Source texts of formatted documents

= Beginning of Section =

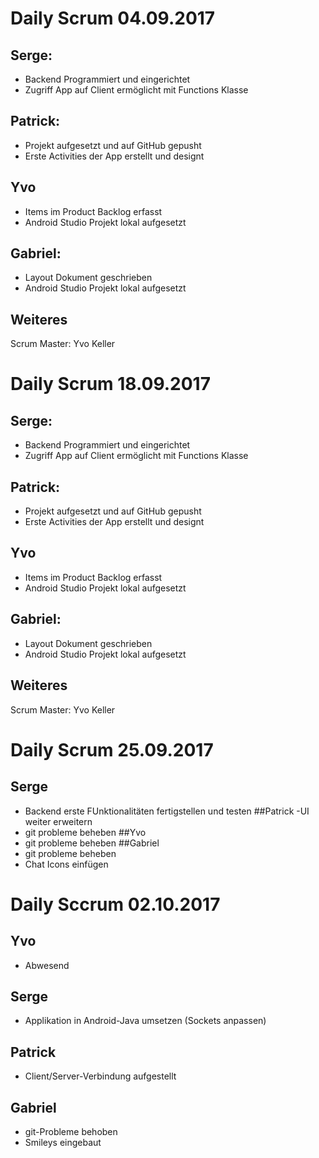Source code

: ﻿# Daily Scrum 04.09.2017
## Serge:
- Backend Programmiert und eingerichtet
- Zugriff App auf Client ermöglicht mit Functions Klasse

## Patrick:
- Projekt aufgesetzt und auf GitHub gepusht
- Erste Activities der App erstellt und designt

## Yvo
- Items im Product Backlog erfasst
- Android Studio Projekt lokal aufgesetzt

## Gabriel:
- Layout Dokument geschrieben
- Android Studio Projekt lokal aufgesetzt

## Weiteres
Scrum Master: Yvo Keller

# Daily Scrum 18.09.2017
## Serge:
- Backend Programmiert und eingerichtet
- Zugriff App auf Client ermöglicht mit Functions Klasse

## Patrick:
- Projekt aufgesetzt und auf GitHub gepusht
- Erste Activities der App erstellt und designt

## Yvo
- Items im Product Backlog erfasst
- Android Studio Projekt lokal aufgesetzt

## Gabriel:
- Layout Dokument geschrieben
- Android Studio Projekt lokal aufgesetzt

## Weiteres
Scrum Master: Yvo Keller

# Daily Scrum 25.09.2017
## Serge
- Backend erste FUnktionalitäten fertigstellen und testen
##Patrick
-UI weiter erweitern
- git probleme beheben
##Yvo
- git probleme beheben
##Gabriel
- git probleme beheben
- Chat Icons einfügen

# Daily Sccrum 02.10.2017

## Yvo
- Abwesend

## Serge
- Applikation in Android-Java umsetzen (Sockets anpassen)

## Patrick
- Client/Server-Verbindung aufgestellt

## Gabriel
- git-Probleme behoben
- Smileys eingebaut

= End of Section =

> DIRECTIONS: In the records above, how many lines contain the word "Daily"? Say only the number.

> OUTPUT: 4